• Work to be completed: Copy the data below in full, exactly as it appears.
**** Input
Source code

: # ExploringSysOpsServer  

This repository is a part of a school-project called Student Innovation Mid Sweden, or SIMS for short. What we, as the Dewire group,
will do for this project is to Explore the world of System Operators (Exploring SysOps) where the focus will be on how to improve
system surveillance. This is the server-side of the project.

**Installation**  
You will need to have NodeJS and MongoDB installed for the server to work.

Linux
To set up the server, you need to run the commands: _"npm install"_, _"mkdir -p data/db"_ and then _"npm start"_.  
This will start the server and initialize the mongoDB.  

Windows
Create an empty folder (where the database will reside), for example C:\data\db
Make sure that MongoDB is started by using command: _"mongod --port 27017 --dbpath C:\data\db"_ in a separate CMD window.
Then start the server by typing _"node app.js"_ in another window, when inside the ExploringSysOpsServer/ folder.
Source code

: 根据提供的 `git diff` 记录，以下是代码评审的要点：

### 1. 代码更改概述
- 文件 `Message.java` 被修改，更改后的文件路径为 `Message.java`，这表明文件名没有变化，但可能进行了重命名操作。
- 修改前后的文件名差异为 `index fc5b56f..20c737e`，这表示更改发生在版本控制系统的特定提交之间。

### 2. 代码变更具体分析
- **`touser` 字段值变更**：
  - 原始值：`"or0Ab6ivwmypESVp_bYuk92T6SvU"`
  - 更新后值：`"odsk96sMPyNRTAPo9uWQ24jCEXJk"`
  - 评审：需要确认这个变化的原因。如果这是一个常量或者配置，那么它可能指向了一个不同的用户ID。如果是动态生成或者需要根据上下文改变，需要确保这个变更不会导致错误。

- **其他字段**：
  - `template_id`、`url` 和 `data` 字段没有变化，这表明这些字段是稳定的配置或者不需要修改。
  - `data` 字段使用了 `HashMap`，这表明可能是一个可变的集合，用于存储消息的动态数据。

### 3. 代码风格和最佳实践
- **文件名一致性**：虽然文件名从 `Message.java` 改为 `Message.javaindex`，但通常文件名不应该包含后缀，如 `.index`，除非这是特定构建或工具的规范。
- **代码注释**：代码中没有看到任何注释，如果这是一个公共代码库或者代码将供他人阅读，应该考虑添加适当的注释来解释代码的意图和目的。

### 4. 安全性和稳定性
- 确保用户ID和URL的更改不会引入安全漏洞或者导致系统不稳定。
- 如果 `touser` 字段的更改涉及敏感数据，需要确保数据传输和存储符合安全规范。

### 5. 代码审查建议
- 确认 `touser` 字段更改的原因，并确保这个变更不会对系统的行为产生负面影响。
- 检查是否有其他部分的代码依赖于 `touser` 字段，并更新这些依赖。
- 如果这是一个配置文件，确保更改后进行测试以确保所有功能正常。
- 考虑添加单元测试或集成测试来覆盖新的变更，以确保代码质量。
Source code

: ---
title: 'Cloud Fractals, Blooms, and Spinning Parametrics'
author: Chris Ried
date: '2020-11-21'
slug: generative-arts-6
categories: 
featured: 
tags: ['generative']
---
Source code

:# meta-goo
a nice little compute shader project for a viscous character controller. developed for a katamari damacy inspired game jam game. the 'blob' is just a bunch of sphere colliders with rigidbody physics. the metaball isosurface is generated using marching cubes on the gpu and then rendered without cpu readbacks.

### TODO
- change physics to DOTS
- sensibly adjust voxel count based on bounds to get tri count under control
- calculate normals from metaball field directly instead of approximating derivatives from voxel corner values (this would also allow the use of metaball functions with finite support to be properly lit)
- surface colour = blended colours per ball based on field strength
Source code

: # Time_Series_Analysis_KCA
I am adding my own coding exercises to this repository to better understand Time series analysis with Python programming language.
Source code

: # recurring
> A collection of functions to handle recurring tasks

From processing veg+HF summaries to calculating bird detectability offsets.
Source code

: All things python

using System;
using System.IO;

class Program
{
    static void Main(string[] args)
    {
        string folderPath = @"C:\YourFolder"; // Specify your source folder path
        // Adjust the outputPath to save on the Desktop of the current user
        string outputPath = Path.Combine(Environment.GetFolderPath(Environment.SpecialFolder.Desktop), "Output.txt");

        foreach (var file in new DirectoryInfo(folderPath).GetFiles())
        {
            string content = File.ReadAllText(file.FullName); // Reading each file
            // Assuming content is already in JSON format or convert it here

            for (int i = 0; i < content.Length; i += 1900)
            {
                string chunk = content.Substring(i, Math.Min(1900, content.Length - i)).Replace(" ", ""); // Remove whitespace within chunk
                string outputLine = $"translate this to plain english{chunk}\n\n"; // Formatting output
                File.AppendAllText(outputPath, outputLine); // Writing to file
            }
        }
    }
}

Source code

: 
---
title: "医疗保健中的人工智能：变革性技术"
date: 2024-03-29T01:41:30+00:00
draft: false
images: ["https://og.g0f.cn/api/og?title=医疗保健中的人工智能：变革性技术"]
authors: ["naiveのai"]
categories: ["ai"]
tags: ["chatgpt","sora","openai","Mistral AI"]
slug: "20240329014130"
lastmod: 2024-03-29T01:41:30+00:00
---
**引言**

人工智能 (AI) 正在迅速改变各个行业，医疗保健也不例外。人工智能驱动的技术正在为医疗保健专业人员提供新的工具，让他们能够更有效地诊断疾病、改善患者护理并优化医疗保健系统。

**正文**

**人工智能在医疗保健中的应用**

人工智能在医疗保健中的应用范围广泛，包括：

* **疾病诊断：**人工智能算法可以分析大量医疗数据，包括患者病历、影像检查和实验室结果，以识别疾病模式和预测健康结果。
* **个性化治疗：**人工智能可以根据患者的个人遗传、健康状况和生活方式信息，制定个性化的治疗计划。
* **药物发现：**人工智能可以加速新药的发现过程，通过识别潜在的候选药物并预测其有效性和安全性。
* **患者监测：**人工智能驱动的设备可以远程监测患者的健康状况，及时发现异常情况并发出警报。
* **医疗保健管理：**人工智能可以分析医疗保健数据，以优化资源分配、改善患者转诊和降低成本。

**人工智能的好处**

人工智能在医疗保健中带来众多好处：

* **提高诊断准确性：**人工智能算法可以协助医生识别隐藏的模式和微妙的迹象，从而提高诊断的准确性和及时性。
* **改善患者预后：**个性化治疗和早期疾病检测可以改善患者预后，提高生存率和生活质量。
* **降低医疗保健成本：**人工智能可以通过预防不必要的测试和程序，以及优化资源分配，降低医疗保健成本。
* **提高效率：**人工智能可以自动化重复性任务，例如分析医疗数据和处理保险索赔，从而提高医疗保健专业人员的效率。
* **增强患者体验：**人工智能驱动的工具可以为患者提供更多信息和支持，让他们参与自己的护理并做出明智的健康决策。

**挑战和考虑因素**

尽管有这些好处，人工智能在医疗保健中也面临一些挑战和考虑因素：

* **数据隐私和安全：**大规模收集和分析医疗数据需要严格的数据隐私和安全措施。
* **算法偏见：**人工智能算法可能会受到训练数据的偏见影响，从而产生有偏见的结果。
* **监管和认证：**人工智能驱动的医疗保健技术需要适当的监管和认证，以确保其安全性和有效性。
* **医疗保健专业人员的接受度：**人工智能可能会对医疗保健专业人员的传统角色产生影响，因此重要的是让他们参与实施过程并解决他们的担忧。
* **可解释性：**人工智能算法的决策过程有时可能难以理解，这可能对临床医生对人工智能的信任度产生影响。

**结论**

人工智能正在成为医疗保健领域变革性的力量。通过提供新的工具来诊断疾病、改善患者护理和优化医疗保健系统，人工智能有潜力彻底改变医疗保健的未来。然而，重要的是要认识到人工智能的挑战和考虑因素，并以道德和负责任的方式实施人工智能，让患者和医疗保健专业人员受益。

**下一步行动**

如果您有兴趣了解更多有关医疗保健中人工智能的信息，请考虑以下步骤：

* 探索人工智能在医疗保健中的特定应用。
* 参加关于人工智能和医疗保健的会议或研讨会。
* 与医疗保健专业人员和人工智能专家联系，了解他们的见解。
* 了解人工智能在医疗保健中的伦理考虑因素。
********
• Written reply:
Source code

: # ExploringSysOpsServer  

This repository is a part of a school-project called Student Innovation Mid Sweden, or SIMS for short. What we, as the Dewire group,
will do for this project is to Explore the world of System Operators (Exploring SysOps) where the focus will be on how to improve
system surveillance. This is the server-side of the project.

**Installation**  
You will need to have NodeJS and MongoDB installed for the server to work.

Linux
To set up the server, you need to run the commands: _"npm install"_, _"mkdir -p data/db"_ and then _"npm start"_.  
This will start the server and initialize the mongoDB.  

Windows
Create an empty folder (where the database will reside), for example C:\data\db
Make sure that MongoDB is started by using command: _"mongod --port 27017 --dbpath C:\data\db"_ in a separate CMD window.
Then start the server by typing _"node app.js"_ in another window, when inside the ExploringSysOpsServer/ folder.
Source code

: 根据提供的 `git diff` 记录，以下是代码评审的要点：

### 1. 代码更改概述
- 文件 `Message.java` 被修改，更改后的文件路径为 `Message.java`，这表明文件名没有变化，但可能进行了重命名操作。
- 修改前后的文件名差异为 `index fc5b56f..20c737e`，这表示更改发生在版本控制系统的特定提交之间。

### 2. 代码变更具体分析
- **`touser` 字段值变更**：
  - 原始值：`"or0Ab6ivwmypESVp_bYuk92T6SvU"`
  - 更新后值：`"odsk96sMPyNRTAPo9uWQ24jCEXJk"`
  - 评审：需要确认这个变化的原因。如果这是一个常量或者配置，那么它可能指向了一个不同的用户ID。如果是动态生成或者需要根据上下文改变，需要确保这个变更不会导致错误。

- **其他字段**：
  - `template_id`、`url` 和 `data` 字段没有变化，这表明这些字段是稳定的配置或者不需要修改。
  - `data` 字段使用了 `HashMap`，这表明可能是一个可变的集合，用于存储消息的动态数据。

### 3. 代码风格和最佳实践
- **文件名一致性**：虽然文件名从 `Message.java` 改为 `Message.javaindex`，但通常文件名不应该包含后缀，如 `.index`，除非这是特定构建或工具的规范。
- **代码注释**：代码中没有看到任何注释，如果这是一个公共代码库或者代码将供他人阅读，应该考虑添加适当的注释来解释代码的意图和目的。

### 4. 安全性和稳定性
- 确保用户ID和URL的更改不会引入安全漏洞或者导致系统不稳定。
- 如果 `touser` 字段的更改涉及敏感数据，需要确保数据传输和存储符合安全规范。

### 5. 代码审查建议
- 确认 `touser` 字段更改的原因，并确保这个变更不会对系统的行为产生负面影响。
- 检查是否有其他部分的代码依赖于 `touser` 字段，并更新这些依赖。
- 如果这是一个配置文件，确保更改后进行测试以确保所有功能正常。
- 考虑添加单元测试或集成测试来覆盖新的变更，以确保代码质量。
Source code

: ---
title: 'Cloud Fractals, Blooms, and Spinning Parametrics'
author: Chris Ried
date: '2020-11-21'
slug: generative-arts-6
categories: 
featured: 
tags: ['generative']
---
Source code

:# meta-goo
a nice little compute shader project for a viscous character controller. developed for a katamari damacy inspired game jam game. the 'blob' is just a bunch of sphere colliders with rigidbody physics. the metaball isosurface is generated using marching cubes on the gpu and then rendered without cpu readbacks.

### TODO
- change physics to DOTS
- sensibly adjust voxel count based on bounds to get tri count under control
- calculate normals from metaball field directly instead of approximating derivatives from voxel corner values (this would also allow the use of metaball functions with finite support to be properly lit)
- surface colour = blended colours per ball based on field strength
Source code

: # Time_Series_Analysis_KCA
I am adding my own coding exercises to this repository to better understand Time series analysis with Python programming language.
Source code

: # recurring
> A collection of functions to handle recurring tasks

From processing veg+HF summaries to calculating bird detectability offsets.
Source code

: All things python

using System;
using System.IO;

class Program
{
    static void Main(string[] args)
    {
        string folderPath = @"C:\YourFolder"; // Specify your source folder path
        // Adjust the outputPath to save on the Desktop of the current user
        string outputPath = Path.Combine(Environment.GetFolderPath(Environment.SpecialFolder.Desktop), "Output.txt");

        foreach (var file in new DirectoryInfo(folderPath).GetFiles())
        {
            string content = File.ReadAllText(file.FullName); // Reading each file
            // Assuming content is already in JSON format or convert it here

            for (int i = 0; i < content.Length; i += 1900)
            {
                string chunk = content.Substring(i, Math.Min(1900, content.Length - i)).Replace(" ", ""); // Remove whitespace within chunk
                string outputLine = $"translate this to plain english{chunk}\n\n"; // Formatting output
                File.AppendAllText(outputPath, outputLine); // Writing to file
            }
        }
    }
}

Source code

: 
---
title: "医疗保健中的人工智能：变革性技术"
date: 2024-03-29T01:41:30+00:00
draft: false
images: ["https://og.g0f.cn/api/og?title=医疗保健中的人工智能：变革性技术"]
authors: ["naiveのai"]
categories: ["ai"]
tags: ["chatgpt","sora","openai","Mistral AI"]
slug: "20240329014130"
lastmod: 2024-03-29T01:41:30+00:00
---
**引言**

人工智能 (AI) 正在迅速改变各个行业，医疗保健也不例外。人工智能驱动的技术正在为医疗保健专业人员提供新的工具，让他们能够更有效地诊断疾病、改善患者护理并优化医疗保健系统。

**正文**

**人工智能在医疗保健中的应用**

人工智能在医疗保健中的应用范围广泛，包括：

* **疾病诊断：**人工智能算法可以分析大量医疗数据，包括患者病历、影像检查和实验室结果，以识别疾病模式和预测健康结果。
* **个性化治疗：**人工智能可以根据患者的个人遗传、健康状况和生活方式信息，制定个性化的治疗计划。
* **药物发现：**人工智能可以加速新药的发现过程，通过识别潜在的候选药物并预测其有效性和安全性。
* **患者监测：**人工智能驱动的设备可以远程监测患者的健康状况，及时发现异常情况并发出警报。
* **医疗保健管理：**人工智能可以分析医疗保健数据，以优化资源分配、改善患者转诊和降低成本。

**人工智能的好处**

人工智能在医疗保健中带来众多好处：

* **提高诊断准确性：**人工智能算法可以协助医生识别隐藏的模式和微妙的迹象，从而提高诊断的准确性和及时性。
* **改善患者预后：**个性化治疗和早期疾病检测可以改善患者预后，提高生存率和生活质量。
* **降低医疗保健成本：**人工智能可以通过预防不必要的测试和程序，以及优化资源分配，降低医疗保健成本。
* **提高效率：**人工智能可以自动化重复性任务，例如分析医疗数据和处理保险索赔，从而提高医疗保健专业人员的效率。
* **增强患者体验：**人工智能驱动的工具可以为患者提供更多信息和支持，让他们参与自己的护理并做出明智的健康决策。

**挑战和考虑因素**

尽管有这些好处，人工智能在医疗保健中也面临一些挑战和考虑因素：

* **数据隐私和安全：**大规模收集和分析医疗数据需要严格的数据隐私和安全措施。
* **算法偏见：**人工智能算法可能会受到训练数据的偏见影响，从而产生有偏见的结果。
* **监管和认证：**人工智能驱动的医疗保健技术需要适当的监管和认证，以确保其安全性和有效性。
* **医疗保健专业人员的接受度：**人工智能可能会对医疗保健专业人员的传统角色产生影响，因此重要的是让他们参与实施过程并解决他们的担忧。
* **可解释性：**人工智能算法的决策过程有时可能难以理解，这可能对临床医生对人工智能的信任度产生影响。

**结论**

人工智能正在成为医疗保健领域变革性的力量。通过提供新的工具来诊断疾病、改善患者护理和优化医疗保健系统，人工智能有潜力彻底改变医疗保健的未来。然而，重要的是要认识到人工智能的挑战和考虑因素，并以道德和负责任的方式实施人工智能，让患者和医疗保健专业人员受益。

**下一步行动**

如果您有兴趣了解更多有关医疗保健中人工智能的信息，请考虑以下步骤：

* 探索人工智能在医疗保健中的特定应用。
* 参加关于人工智能和医疗保健的会议或研讨会。
* 与医疗保健专业人员和人工智能专家联系，了解他们的见解。
* 了解人工智能在医疗保健中的伦理考虑因素。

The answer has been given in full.